Nor, indeed, were the fathers of one mind. They did not spend their time producing pearls of unanimously agreed wisdom. They quarrelled bitterly. Indeed, if something about this period still resonates in modern politics, it may be the fathers’ disputes, and the subtle points each side brought to bear. The tug-of-war between Alexander Hamilton, who successfully campaigned for an American central bank and other federal authorities, and Jefferson, who favoured states’ rights, is in many ways still going on….

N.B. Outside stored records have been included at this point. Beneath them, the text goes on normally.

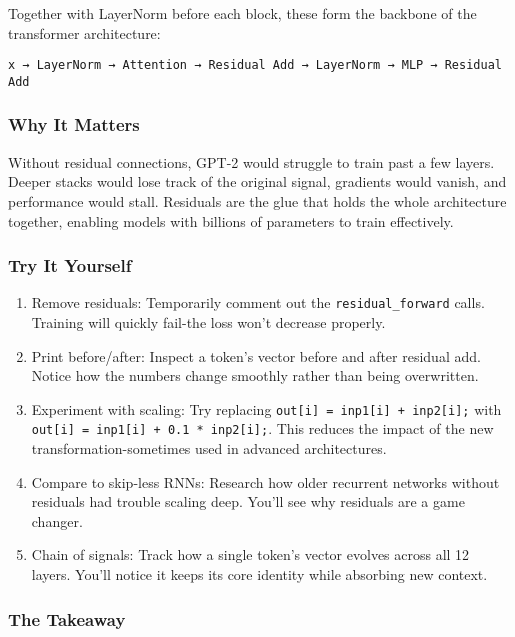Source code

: \documentclass[
  letterpaper,
  DIV=11,
  numbers=noendperiod]{scrreprt}
\providecommand{\tightlist}{%
  \setlength{\itemsep}{0pt}\setlength{\parskip}{0pt}}
\begin{document}
Together with LayerNorm before each block, these form the backbone of
the transformer architecture:

\begin{verbatim}
x → LayerNorm → Attention → Residual Add → LayerNorm → MLP → Residual Add
\end{verbatim}

\subsubsection{Why It Matters}\label{why-it-matters-23}

Without residual connections, GPT-2 would struggle to train past a few
layers. Deeper stacks would lose track of the original signal, gradients
would vanish, and performance would stall. Residuals are the glue that
holds the whole architecture together, enabling models with billions of
parameters to train effectively.

\subsubsection{Try It Yourself}\label{try-it-yourself-25}

\begin{enumerate}
\def\labelenumi{\arabic{enumi}.}
\tightlist
\item
  Remove residuals: Temporarily comment out the
  \texttt{residual\_forward} calls. Training will quickly fail-the loss
  won't decrease properly.
\item
  Print before/after: Inspect a token's vector before and after residual
  add. Notice how the numbers change smoothly rather than being
  overwritten.
\item
  Experiment with scaling: Try replacing
  \texttt{out{[}i{]}\ =\ inp1{[}i{]}\ +\ inp2{[}i{]};} with
  \texttt{out{[}i{]}\ =\ inp1{[}i{]}\ +\ 0.1\ *\ inp2{[}i{]};}. This
  reduces the impact of the new transformation-sometimes used in
  advanced architectures.
\item
  Compare to skip-less RNNs: Research how older recurrent networks
  without residuals had trouble scaling deep. You'll see why residuals
  are a game changer.
\item
  Chain of signals: Track how a single token's vector evolves across all
  12 layers. You'll notice it keeps its core identity while absorbing
  new context.
\end{enumerate}

\subsubsection{The Takeaway}\label{the-takeaway-25}
\end{document}
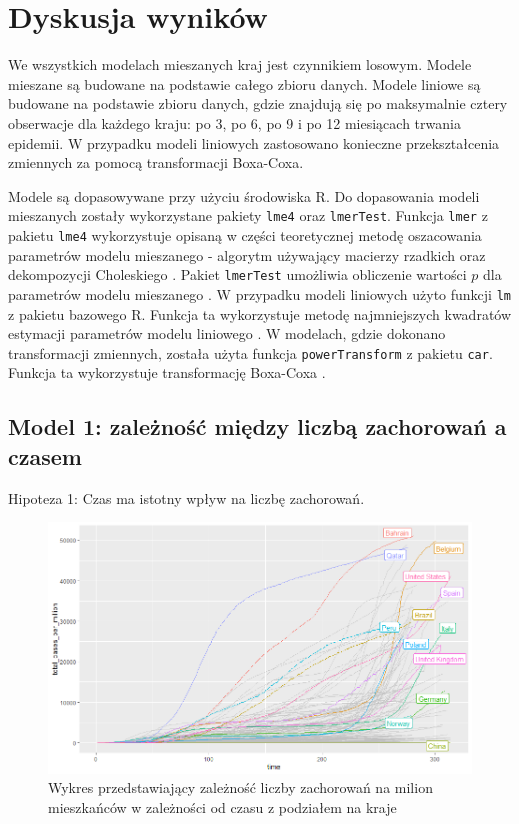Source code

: \documentclass[12pt]{mwbk}
\theoremstyle{plain}
\theoremstyle{definition}
\theoremstyle{remark}
\newcommand\zrodlo[1]{\par\vspace{-3mm}{\small\textit{Źródło: }#1 }}
\begin{document}
\section{Dyskusja wyników}

We wszystkich modelach mieszanych kraj jest czynnikiem losowym. Modele mieszane są budowane na podstawie całego zbioru danych. Modele liniowe są budowane na podstawie zbioru danych, gdzie znajdują się po maksymalnie cztery obserwacje dla każdego kraju: po 3, po 6, po 9 i po 12 miesiącach trwania epidemii. W przypadku modeli liniowych zastosowano konieczne przekształcenia zmiennych za pomocą transformacji Boxa-Coxa.

Modele są dopasowywane przy użyciu środowiska R. Do dopasowania modeli mieszanych zostały wykorzystane pakiety \texttt{lme4} oraz \texttt{lmerTest}. Funkcja \texttt{lmer} z pakietu \texttt{lme4} wykorzystuje opisaną w części teoretycznej metodę oszacowania parametrów modelu mieszanego - algorytm używający macierzy rzadkich oraz dekompozycji Choleskiego \cite{lme4}. Pakiet \texttt{lmerTest} umożliwia obliczenie wartości $p$ dla parametrów modelu mieszanego \cite{lmerTest}. W przypadku modeli liniowych użyto funkcji \texttt{lm} z pakietu bazowego R. Funkcja ta wykorzystuje metodę najmniejszych kwadratów estymacji parametrów modelu liniowego \cite{lm}. W modelach, gdzie dokonano transformacji zmiennych, została użyta funkcja \texttt{powerTransform} z pakietu \texttt{car}. Funkcja ta wykorzystuje transformację Boxa-Coxa \cite{powerTransform}.

\newpage

\subsection{Model 1: zależność między liczbą zachorowań a czasem}

Hipoteza 1: Czas ma istotny wpływ na liczbę zachorowań.

\begin{figure}[htbp]
	\centering
	\includegraphics[width=\linewidth]{rys/total_cases_countries.png}
	\caption{Wykres przedstawiający zależność liczby zachorowań na milion mieszkańców w zależności od czasu z podziałem na kraje}
	\label{fig:total_cases_countries}
	\zrodlo{Opracowanie własne}
\end{figure}
\end{document}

There is a great irony about all these disputes over America’s creators, whether they pit Christian against Christian, or religious types against secularists. Regardless of their own views on the spiritual, people like Madison, Washington and Jefferson were intensely concerned for the welfare and cohesion of the new republic. They worried not only about religious wars as such but about political disputes which were “religious” in their intensity. They wanted to create a state and political system to which people with utterly different ideas about metaphysics, and many other things, could offer unconditional loyalty. People who disagree over legal or economic matters ought to be able to respect one another and compromise; people who disagree over things they regard as ultimate—and therefore see one another as heretics—usually can’t.
The religious or non-religious character of the constitution (and what children should learn about it) is only one of many issues on which it is hardly possible, these days, to have a calm debate. Perhaps all sides should ponder the words of Jefferson in his first inaugural address: “Let us reflect that, having banished from our land that religious intolerance under which mankind so long bled and suffered, we have yet gained little if we countenance a political intolerance as despotic, as wicked, and capable of as bitter and bloody persecutions.”